Kota-kota kecil serta daerah pedesaan akan memiliki kesenjangan yang membesar antara kedua segmen ini. Kualitas konektivitas pedesaan yang tidak konsisten dapat menghambat pembangunan ekonomi di daerah-daerah ini. Peningkatan infrastruktur broadband di daerah pedesaan akan mendorong produktivitas, membuka peluang baru, dan mengurangi kesenjangan sosial ekonomi di seluruh Indonesia.
Tingkat konektivitas internet yang layak di daerah pedesaan dapat meningkatkan produktivitas dan membuka peluang kerja dan pendidikan baru bagi masyarakat lokal, juga dapat mempersempit kesenjangan sosial ekonomi antara wilayah Indonesia.
Kementerian Komunikasi dan Informatika Republik Indonesia tertarik untuk menetapkan kecepatan fixed broadband minimum di angka 100Mbps, untuk mengejar ketinggalan dengan pasar Asia Tenggara lainnya dalam hal kualitas layanan fixed broadband. Sejumlah ISP skala besar siap menawarkan tingkat kecepatan seperti itu, setidaknya untuk sebagian populasi.
Seperti yang ditunjukkan oleh analisis, pengguna fixed broadband yang berlangganan ISP lokal di Indonesia menerima Kualitas Layanan (QoS) dan Kualitas Pengalaman (QoE) yang lebih rendah, sebagaimana diukur dengan Kualitas Konsistensi Broadband.
Mencapai kecepatan unduh 100Mbps akan menjadi tantangan besar bagi ISP lokal, terutama ketika mereka masih berjuang untuk memenuhi ambang batas minimum 5Mbps, yang hanya merupakan kecepatan “cukup baik” untuk sebagian besar aplikasi umum dan beberapa kasus penggunaan.
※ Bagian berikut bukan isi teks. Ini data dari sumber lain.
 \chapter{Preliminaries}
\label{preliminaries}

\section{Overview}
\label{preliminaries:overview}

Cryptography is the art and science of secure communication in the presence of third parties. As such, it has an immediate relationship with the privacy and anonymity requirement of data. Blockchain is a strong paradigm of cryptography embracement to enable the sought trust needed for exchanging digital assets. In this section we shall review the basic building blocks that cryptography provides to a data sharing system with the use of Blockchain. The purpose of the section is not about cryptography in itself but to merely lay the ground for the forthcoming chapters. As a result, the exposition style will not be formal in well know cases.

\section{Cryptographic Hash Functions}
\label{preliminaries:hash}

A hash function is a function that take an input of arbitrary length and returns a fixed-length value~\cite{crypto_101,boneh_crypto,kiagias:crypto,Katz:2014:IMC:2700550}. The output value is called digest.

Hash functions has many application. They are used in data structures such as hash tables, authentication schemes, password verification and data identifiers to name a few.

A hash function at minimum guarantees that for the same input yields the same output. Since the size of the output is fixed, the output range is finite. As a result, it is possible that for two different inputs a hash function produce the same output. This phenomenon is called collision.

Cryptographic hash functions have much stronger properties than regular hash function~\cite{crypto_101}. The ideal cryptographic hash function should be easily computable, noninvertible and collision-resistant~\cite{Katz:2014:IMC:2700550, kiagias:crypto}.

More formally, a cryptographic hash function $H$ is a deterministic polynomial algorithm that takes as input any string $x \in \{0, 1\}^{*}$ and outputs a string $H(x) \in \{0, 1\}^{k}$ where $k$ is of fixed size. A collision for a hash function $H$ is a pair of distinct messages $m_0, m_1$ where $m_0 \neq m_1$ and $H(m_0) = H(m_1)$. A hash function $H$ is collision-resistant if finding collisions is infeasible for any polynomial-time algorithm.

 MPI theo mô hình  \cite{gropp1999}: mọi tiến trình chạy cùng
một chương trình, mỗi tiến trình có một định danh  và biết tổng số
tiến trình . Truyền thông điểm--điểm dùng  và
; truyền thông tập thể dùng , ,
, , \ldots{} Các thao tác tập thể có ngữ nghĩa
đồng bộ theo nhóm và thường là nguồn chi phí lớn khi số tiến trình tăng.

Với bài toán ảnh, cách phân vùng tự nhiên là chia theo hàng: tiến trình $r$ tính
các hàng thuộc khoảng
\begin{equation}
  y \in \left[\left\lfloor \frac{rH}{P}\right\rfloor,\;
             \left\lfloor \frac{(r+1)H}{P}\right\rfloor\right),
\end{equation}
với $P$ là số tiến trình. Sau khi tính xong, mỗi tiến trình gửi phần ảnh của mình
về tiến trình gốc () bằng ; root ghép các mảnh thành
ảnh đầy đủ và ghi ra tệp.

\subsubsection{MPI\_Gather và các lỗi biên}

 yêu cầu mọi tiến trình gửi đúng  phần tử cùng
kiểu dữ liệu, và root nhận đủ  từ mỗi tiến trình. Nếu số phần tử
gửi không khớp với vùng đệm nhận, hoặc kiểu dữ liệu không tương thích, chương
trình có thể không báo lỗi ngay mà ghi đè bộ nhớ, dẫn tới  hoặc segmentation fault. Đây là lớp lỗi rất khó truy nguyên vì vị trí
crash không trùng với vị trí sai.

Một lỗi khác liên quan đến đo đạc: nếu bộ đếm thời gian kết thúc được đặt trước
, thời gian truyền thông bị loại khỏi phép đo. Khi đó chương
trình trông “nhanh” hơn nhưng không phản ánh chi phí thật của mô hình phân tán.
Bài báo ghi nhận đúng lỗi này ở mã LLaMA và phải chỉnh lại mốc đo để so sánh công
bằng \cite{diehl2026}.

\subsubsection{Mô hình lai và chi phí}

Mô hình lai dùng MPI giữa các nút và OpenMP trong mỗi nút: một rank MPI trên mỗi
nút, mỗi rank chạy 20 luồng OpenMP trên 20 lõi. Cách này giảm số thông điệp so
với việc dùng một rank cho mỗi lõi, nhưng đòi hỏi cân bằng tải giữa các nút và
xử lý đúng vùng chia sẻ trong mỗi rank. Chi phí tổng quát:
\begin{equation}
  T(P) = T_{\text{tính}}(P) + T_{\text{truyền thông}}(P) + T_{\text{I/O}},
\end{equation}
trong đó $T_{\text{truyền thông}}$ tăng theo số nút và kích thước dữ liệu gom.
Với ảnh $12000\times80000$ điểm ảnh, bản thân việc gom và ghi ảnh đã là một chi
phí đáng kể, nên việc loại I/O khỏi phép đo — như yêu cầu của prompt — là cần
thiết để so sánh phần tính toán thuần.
"Fokus untuk memberikan QoS dan QoE yang tinggi adalah penting untuk pertumbuhan digital Indonesia. Konektivitas yang andal merupakan salah satu penggerak pembangunan ekonomi dan sosial, dan jika tidak dilakukan, ada kemungkinan negara ini akan tertinggal dari negara-negara sekitar," ungkap OpenSignal.
ISP yang lebih kecil, termasuk reseller dan penyedia jasa internet tanpa lisensi, memang dapat menawarkan opsi yang lebih terjangkau, tetapi sering menghadapi kesulitan dalam memberikan kualitas layanan yang dibutuhkan, terutama di daerah pedesaan. Memastikan layanan yang terjangkau, tetapi berkualitas tinggi tetap penting untuk pembangunan digital berkelanjutan.
Kominfo mencatat ada lebih dari 1.300 ISP di Indonesia, akan tetapi daftar ini tidak mencakup penyedia yang beroperasi tanpa lisensi, sehingga jumlah pemain lokal kecil kemungkinan akan jauh lebih besar. Dinamika ini dapat mempersulit upaya untuk meningkatkan pengalaman fixed broadband di Indonesia, karena dapat mengurangi insentif bagi ISP skala besar dalam berinvestasi untuk infrastruktur yang lebih modern.
"Memastikan bahwa semua penyedia layanan memenuhi standar kualitas minimum, sambil menyeimbangkan keterjangkauan merupakan hal yang penting untuk mendorong pengembangan broadband di Indonesia."